**Listed records:**

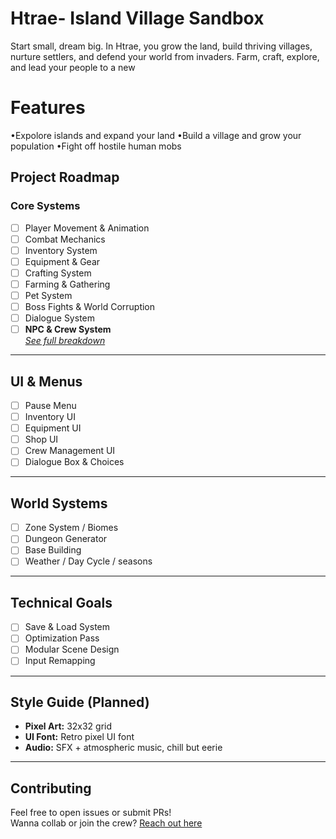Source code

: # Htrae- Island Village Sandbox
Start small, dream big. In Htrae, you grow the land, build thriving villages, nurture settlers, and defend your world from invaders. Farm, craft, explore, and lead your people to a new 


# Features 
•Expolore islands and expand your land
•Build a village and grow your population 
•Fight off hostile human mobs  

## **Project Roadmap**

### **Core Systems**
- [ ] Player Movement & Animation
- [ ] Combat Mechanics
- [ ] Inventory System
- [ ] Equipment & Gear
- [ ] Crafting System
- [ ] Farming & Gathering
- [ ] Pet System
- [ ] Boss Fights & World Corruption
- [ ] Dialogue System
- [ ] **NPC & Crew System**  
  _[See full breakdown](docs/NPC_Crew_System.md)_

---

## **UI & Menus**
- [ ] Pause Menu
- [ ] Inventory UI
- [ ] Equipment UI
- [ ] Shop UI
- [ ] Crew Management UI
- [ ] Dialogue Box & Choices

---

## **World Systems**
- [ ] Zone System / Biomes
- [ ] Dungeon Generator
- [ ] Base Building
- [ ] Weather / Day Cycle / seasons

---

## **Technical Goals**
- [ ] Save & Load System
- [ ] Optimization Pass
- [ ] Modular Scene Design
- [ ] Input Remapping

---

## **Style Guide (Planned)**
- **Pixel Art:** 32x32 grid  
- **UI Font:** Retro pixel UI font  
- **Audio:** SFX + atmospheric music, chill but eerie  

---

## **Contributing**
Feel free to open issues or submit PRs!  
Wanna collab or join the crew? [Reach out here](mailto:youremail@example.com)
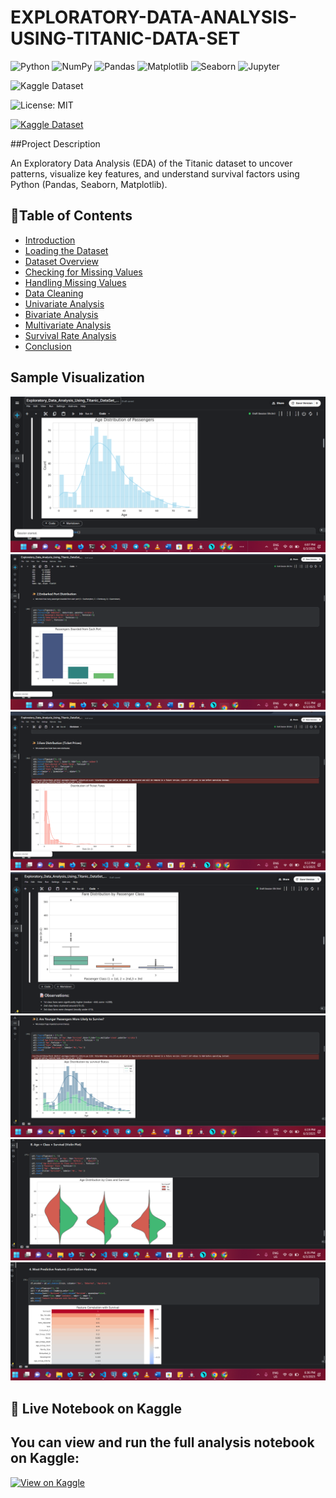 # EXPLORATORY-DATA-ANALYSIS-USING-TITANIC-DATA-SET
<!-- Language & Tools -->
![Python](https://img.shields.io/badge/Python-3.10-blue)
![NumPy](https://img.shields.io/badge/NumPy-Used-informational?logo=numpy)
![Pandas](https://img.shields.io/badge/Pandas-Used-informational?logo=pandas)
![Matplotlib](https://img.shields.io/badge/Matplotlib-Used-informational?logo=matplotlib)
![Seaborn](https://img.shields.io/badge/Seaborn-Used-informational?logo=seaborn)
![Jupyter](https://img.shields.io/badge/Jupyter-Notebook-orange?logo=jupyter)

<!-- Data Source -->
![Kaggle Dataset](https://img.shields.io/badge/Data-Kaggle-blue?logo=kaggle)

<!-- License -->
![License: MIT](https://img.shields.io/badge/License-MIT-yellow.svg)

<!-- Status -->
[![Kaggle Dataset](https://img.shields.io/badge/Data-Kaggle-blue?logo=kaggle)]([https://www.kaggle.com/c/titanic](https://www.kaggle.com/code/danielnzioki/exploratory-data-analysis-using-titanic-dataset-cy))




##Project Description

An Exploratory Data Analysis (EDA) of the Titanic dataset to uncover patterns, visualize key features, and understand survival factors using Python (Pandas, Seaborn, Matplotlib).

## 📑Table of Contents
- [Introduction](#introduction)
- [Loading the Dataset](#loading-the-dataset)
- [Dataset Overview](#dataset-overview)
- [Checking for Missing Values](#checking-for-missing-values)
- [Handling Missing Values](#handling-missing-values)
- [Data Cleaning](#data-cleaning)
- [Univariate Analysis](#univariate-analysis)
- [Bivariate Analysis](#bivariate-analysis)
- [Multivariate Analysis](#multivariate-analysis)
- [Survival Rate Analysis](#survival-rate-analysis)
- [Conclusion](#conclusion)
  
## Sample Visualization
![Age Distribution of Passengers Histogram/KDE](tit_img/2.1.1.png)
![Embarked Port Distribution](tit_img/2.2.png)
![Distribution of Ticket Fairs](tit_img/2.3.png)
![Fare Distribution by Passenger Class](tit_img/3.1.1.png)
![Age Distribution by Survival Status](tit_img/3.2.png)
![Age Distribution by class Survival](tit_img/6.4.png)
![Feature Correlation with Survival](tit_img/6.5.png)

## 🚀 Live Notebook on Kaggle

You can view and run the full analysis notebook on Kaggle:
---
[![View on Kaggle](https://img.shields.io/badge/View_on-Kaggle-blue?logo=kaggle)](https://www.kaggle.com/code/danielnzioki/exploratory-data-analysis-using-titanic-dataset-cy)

**Exercise details:**
Send back every record exactly as it stands, except the pictures.

**Answer for the task:**
Source code

: # Htrae- Island Village Sandbox
Start small, dream big. In Htrae, you grow the land, build thriving villages, nurture settlers, and defend your world from invaders. Farm, craft, explore, and lead your people to a new 


# Features 
•Expolore islands and expand your land
•Build a village and grow your population 
•Fight off hostile human mobs  

## **Project Roadmap**

### **Core Systems**
- [ ] Player Movement & Animation
- [ ] Combat Mechanics
- [ ] Inventory System
- [ ] Equipment & Gear
- [ ] Crafting System
- [ ] Farming & Gathering
- [ ] Pet System
- [ ] Boss Fights & World Corruption
- [ ] Dialogue System
- [ ] **NPC & Crew System**  
  _[See full breakdown](docs/NPC_Crew_System.md)_

---

## **UI & Menus**
- [ ] Pause Menu
- [ ] Inventory UI
- [ ] Equipment UI
- [ ] Shop UI
- [ ] Crew Management UI
- [ ] Dialogue Box & Choices

---

## **World Systems**
- [ ] Zone System / Biomes
- [ ] Dungeon Generator
- [ ] Base Building
- [ ] Weather / Day Cycle / seasons

---

## **Technical Goals**
- [ ] Save & Load System
- [ ] Optimization Pass
- [ ] Modular Scene Design
- [ ] Input Remapping

---

## **Style Guide (Planned)**
- **Pixel Art:** 32x32 grid  
- **UI Font:** Retro pixel UI font  
- **Audio:** SFX + atmospheric music, chill but eerie  

---

## **Contributing**
Feel free to open issues or submit PRs!  
Wanna collab or join the crew? [Reach out here](mailto:youremail@example.com)
 # EXPLORATORY-DATA-ANALYSIS-USING-TITANIC-DATA-SET
<!-- Language & Tools -->
![Python](https://img.shields.io/badge/Python-3.10-blue)
![NumPy](https://img.shields.io/badge/NumPy-Used-informational?logo=numpy)
![Pandas](https://img.shields.io/badge/Pandas-Used-informational?logo=pandas)
![Matplotlib](https://img.shields.io/badge/Matplotlib-Used-informational?logo=matplotlib)
![Seaborn](https://img.shields.io/badge/Seaborn-Used-informational?logo=seaborn)
![Jupyter](https://img.shields.io/badge/Jupyter-Notebook-orange?logo=jupyter)

<!-- Data Source -->
![Kaggle Dataset](https://img.shields.io/badge/Data-Kaggle-blue?logo=kaggle)

<!-- License -->
![License: MIT](https://img.shields.io/badge/License-MIT-yellow.svg)

<!-- Status -->
[![Kaggle Dataset](https://img.shields.io/badge/Data-Kaggle-blue?logo=kaggle)]([https://www.kaggle.com/c/titanic](https://www.kaggle.com/code/danielnzioki/exploratory-data-analysis-using-titanic-dataset-cy))




##Project Description

An Exploratory Data Analysis (EDA) of the Titanic dataset to uncover patterns, visualize key features, and understand survival factors using Python (Pandas, Seaborn, Matplotlib).

## 📑Table of Contents
- [Introduction](#introduction)
- [Loading the Dataset](#loading-the-dataset)
- [Dataset Overview](#dataset-overview)
- [Checking for Missing Values](#checking-for-missing-values)
- [Handling Missing Values](#handling-missing-values)
- [Data Cleaning](#data-cleaning)
- [Univariate Analysis](#univariate-analysis)
- [Bivariate Analysis](#bivariate-analysis)
- [Multivariate Analysis](#multivariate-analysis)
- [Survival Rate Analysis](#survival-rate-analysis)
- [Conclusion](#conclusion)
  
## Sample Visualization
![Age Distribution of Passengers Histogram/KDE](tit_img/2.1.1.png)
![Embarked Port Distribution](tit_img/2.2.png)
![Distribution of Ticket Fairs](tit_img/2.3.png)
![Fare Distribution by Passenger Class](tit_img/3.1.1.png)
![Age Distribution by Survival Status](tit_img/3.2.png)
![Age Distribution by class Survival](tit_img/6.4.png)
![Feature Correlation with Survival](tit_img/6.5.png)

## 🚀 Live Notebook on Kaggle

You can view and run the full analysis notebook on Kaggle:
---
[![View on Kaggle](https://img.shields.io/badge/View_on-Kaggle-blue?logo=kaggle)](https://www.kaggle.com/code/danielnzioki/exploratory-data-analysis-using-titanic-dataset-cy)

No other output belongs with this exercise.